|Regulations on personal unsecured lending by consumer finance companies will be tightened. (Photo: VietTimes.vn)
Under the draft circular to amend the Circular No. 43/2016/TT-NHNN stipulating consumer lending by financial companies, the central bank proposes to limit unsecured personal loans – known in Vietnam as ‘cash loans’ – to existing customers with good credit history according to the internal regulations of the finance company and no overdue debt according to the classification of the SBV’s Vietnam National Credit Information Centre at the time of signing the consumer loan contract.
In addition, financial companies must ensure to limit the maximum amount of ‘cash loans’ to 30 percent of their total consumer loans.
In financial companies, ‘cash loans’ is one of the main products besides instalment loans and credit cards. Target customers of these product packages are more than 50 percent of the country’s population who do not have a bank account and have an average income of only 3-5 million VND (129-215 USD), depending on the requirements of each company.
As explained by the SBV, ‘cash loans’ are at high risk of becoming non-performing loans as they don’t require collateral and declaration of borrowing purposes.
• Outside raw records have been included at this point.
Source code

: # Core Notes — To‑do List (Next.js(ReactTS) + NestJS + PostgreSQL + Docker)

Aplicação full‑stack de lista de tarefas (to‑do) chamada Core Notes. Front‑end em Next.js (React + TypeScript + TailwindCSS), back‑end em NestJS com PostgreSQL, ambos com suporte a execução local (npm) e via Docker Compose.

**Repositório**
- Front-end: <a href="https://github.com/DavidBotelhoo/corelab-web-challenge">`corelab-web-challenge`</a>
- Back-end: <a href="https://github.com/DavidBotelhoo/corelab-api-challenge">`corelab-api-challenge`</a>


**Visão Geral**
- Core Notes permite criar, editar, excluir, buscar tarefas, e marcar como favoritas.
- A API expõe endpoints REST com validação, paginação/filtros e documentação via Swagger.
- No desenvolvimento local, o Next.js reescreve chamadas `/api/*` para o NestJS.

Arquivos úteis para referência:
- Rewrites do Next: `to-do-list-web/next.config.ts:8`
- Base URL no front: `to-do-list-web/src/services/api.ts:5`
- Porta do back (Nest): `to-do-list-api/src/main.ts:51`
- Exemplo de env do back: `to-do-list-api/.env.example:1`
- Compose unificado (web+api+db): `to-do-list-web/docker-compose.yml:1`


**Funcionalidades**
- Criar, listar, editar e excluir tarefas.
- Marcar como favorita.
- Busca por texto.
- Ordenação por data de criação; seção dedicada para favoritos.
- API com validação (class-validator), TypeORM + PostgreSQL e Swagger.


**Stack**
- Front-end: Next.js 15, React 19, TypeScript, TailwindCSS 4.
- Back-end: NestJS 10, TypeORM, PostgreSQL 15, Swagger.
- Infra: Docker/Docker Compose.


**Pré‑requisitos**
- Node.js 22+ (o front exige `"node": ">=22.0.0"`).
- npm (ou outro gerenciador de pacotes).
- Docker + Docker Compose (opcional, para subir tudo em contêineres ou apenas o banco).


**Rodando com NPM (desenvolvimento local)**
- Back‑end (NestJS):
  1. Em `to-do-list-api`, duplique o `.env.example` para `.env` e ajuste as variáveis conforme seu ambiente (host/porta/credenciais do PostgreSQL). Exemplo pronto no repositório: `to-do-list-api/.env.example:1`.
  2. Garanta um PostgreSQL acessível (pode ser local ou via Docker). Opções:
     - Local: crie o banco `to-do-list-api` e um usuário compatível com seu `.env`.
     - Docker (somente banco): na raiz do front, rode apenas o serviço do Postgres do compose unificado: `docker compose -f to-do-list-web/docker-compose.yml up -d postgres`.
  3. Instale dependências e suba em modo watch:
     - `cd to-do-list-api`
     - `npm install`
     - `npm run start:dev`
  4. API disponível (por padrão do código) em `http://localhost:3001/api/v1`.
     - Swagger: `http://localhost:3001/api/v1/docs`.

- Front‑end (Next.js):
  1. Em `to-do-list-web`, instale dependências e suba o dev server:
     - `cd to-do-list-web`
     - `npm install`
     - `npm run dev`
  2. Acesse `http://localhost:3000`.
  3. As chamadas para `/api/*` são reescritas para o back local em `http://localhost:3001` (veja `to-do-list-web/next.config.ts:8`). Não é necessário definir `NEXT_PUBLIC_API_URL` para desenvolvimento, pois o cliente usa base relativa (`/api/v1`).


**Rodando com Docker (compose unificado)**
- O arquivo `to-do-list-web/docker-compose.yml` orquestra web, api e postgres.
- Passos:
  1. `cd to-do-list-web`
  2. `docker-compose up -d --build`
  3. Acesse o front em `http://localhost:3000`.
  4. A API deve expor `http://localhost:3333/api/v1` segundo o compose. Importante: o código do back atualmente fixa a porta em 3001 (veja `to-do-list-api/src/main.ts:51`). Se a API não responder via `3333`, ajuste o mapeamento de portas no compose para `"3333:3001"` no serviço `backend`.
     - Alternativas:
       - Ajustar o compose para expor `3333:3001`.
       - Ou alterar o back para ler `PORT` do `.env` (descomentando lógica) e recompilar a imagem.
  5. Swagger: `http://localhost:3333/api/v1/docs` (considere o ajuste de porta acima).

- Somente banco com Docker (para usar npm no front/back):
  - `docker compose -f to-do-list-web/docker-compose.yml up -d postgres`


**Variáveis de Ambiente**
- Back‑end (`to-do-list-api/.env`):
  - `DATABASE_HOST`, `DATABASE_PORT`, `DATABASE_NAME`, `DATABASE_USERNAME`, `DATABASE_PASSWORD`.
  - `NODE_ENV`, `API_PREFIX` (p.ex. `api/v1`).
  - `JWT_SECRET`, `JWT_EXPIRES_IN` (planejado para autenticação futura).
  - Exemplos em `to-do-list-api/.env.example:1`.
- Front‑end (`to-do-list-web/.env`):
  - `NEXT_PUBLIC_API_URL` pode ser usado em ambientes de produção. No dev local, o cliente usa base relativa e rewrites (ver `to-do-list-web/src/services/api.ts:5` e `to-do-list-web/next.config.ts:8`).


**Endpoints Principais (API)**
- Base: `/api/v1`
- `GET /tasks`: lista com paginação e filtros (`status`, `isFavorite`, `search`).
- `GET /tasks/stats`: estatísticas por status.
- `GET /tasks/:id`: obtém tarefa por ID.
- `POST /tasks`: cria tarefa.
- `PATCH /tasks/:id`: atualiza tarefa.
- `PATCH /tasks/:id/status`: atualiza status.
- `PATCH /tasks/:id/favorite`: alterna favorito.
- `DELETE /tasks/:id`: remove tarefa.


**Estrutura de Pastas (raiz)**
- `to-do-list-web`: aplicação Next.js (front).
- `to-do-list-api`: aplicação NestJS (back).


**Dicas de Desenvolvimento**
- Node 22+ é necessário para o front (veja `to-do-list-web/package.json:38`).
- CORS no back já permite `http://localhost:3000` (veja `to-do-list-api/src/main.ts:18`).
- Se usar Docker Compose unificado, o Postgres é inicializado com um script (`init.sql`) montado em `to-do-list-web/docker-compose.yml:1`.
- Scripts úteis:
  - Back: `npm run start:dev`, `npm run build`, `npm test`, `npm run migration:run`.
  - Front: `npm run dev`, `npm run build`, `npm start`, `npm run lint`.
With easy requirements and simple procedures, cash loans are an easy way to develop credit even though lending interest rates are much higher than those of banks.
Therefore, to ensure consumer lending for sustainable, healthy and efficient development, the SBV said ‘cash loans’ should be limited to finance companies’ existing customers with good credit history and no overdue debt.
According to business information provider StoxPlus, financial companies tend to shift to ‘cash loans’ and credit cards due to rapidly rising demand from people without bank accounts and low incomes while the form of instalment lending to buy cars and appliances at stores and retail shops has become saturated.
Financial companies do not disclose the proportion of the cash loan segment in the total consumer credit balance but observers believe it would be significant.
For example, in HD Saison, according to Viet Dragon Securities Company’s estimates, the proportion of cash loans in the portfolio is kept at 32 percent in 2018, compared with 41 percent of motorbike loans and 25 percent of loans for durable consumer goods.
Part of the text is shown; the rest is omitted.